Biden intends to pay for the infrastructure plan by raising the corporate tax rate from 21 percent to 28 percent. The conservative Tax Foundation has already argued that such a tax hike would “erode American competitiveness and slow our economic recovery.” Spending for the infrastructure plan is expected to last eight years, while the tax increases needed to pay for that plan will be in place for 15.

Some progressives have said that the infrastructure plan should have been more ambitious; Rep. Alexandria Ocasio-Cortez, for one, said that the plan should have been “way bigger.” The infrastructure plan does have a second component, the American Families Plan, which will include more social programs, and the details of which should become clear sometime in April or May. That second phase will also require a second tax hike that targets high-income individuals.

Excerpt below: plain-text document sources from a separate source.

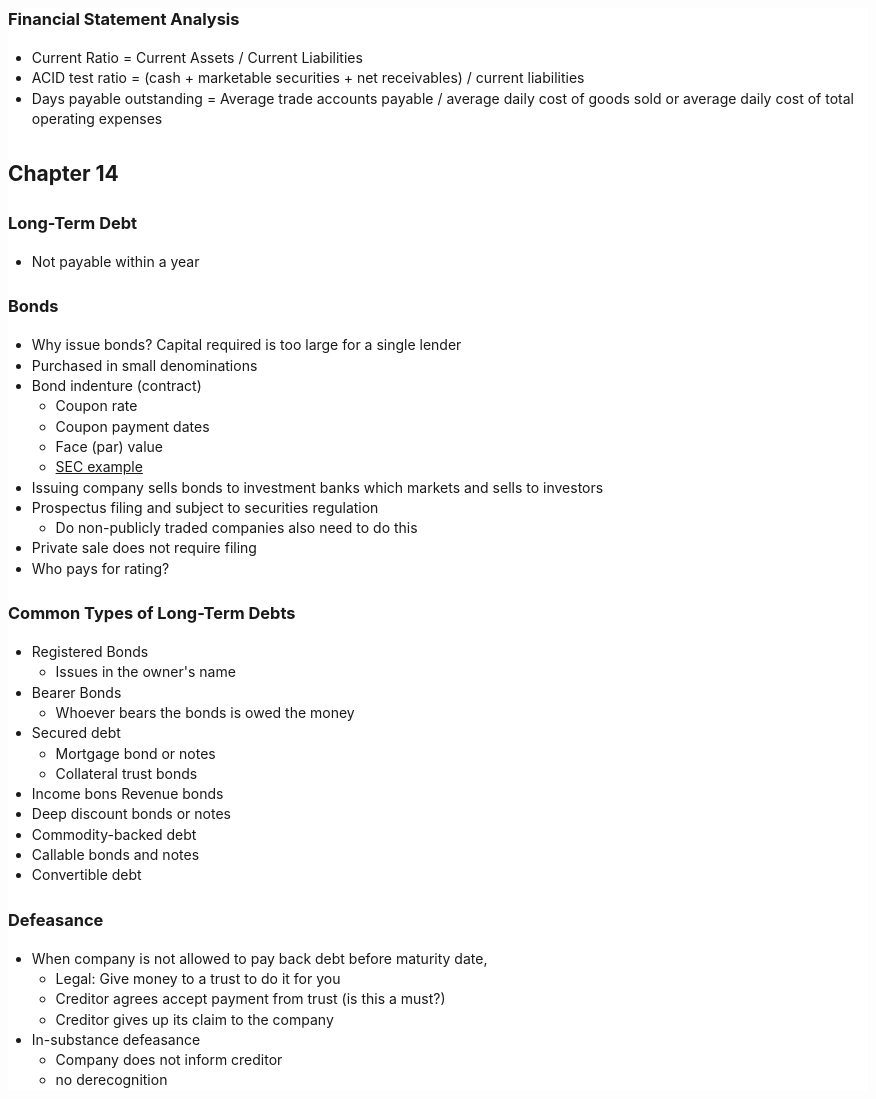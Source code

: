 ### Financial Statement Analysis

- Current Ratio = Current Assets / Current Liabilities
- ACID test ratio = (cash + marketable securities + net receivables) / current liabilities
- Days payable outstanding = Average trade accounts payable / average daily cost of goods sold or average daily cost of total operating expenses

## Chapter 14

### Long-Term Debt

- Not payable within a year

### Bonds

- Why issue bonds? Capital required is too large for a single lender
- Purchased in small denominations
- Bond indenture (contract)
  - Coupon rate
  - Coupon payment dates
  - Face (par) value
  - [SEC example](https://www.sec.gov/edgar/search/)
- Issuing company sells bonds to investment banks which markets and sells to investors
- Prospectus filing and subject to securities regulation
  - Do non-publicly traded companies also need to do this
- Private sale does not require filing
- Who pays for rating?

### Common Types of Long-Term Debts

- Registered Bonds
  - Issues in the owner's name
- Bearer Bonds
  - Whoever bears the bonds is owed the money
- Secured debt
  - Mortgage bond or notes
  - Collateral trust bonds
- Income bons
Revenue bonds
- Deep discount bonds or notes
- Commodity-backed debt
- Callable bonds and notes
- Convertible debt

### Defeasance

- When company is not allowed to pay back debt before maturity date,
  - Legal: Give money to a trust to do it for you
  - Creditor agrees accept payment from trust (is this a must?)
  - Creditor gives up its claim to the company
- In-substance defeasance
  - Company does not inform creditor
  - no derecognition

Overall, Democrats are plainly thrilled at the speed and scope of Biden’s plans. In her statement on the plan, Rep. Rosa DeLauro, D-Conn., who chairs the influential House Appropriations Committee, referenced Infrastructure Week, which during the Trump administration became a kind of running joke about the futility of actually addressing the nation’s infrastructure woes.

“We cannot simply return to normal,” DeLauro said, praising Biden’s “relentless focus on green energy.”

President Joe Biden speaks about his $2 trillion infrastructure plan during an event to tout the plan at Carpenters Pittsburgh Training Center in Pittsburgh, Pennsylvania, U.S., March 31, 2021. (Jonathan Ernst/Reuters)
President Joe Biden speaks about his $2 trillion infrastructure plan during an event to tout the plan at Carpenters Pittsburgh Training Center in Pittsburgh, Pennsylvania, U.S., March 31, 2021. (Jonathan Ernst/Reuters)

Biden’s first major legislative initiative was the American Rescue Plan, a coronavirus relief package unambiguously popular with the American public. Although no congressional Republicans supported the measure, they did not put up the kind of resistance that President Obama saw in 2009, when he introduced the Affordable Care Act.

It will now be up to Democratic leaders in Congress to craft a bill that hews to White House outlines while satisfying centrists and progressives alike and depriving Republicans of easy lines of attack like the one Barrasso and others have already been making. While those attacks may be predictable, they could prove effective in a deeply polarized nation, not to mention a Washington that allows little room for political error.

Senate Minority Leader Mitch McConnell has also called the infrastructure bill a “Trojan horse” for progressive policies. And that was after a conversation on Tuesday with Biden, one of the few the former Senate adversaries have had in the last two months.

Biden believes that his plan is democratic as much as it is Democratic. He has frequently approached the presidency almost as a local politician might, focusing on policies that, while certainly ideological to a degree, he has sold as common-sense services delivered to his millions of constituents.

In his remarks on Tuesday, Biden said that it was critical to show the world that “democracies still deliver for their people,” as opposed, presumably, to engaging only in unproductive squabbling that has come to define Washington in the recent past.

“I believe we can,” Biden said. “I believe we must."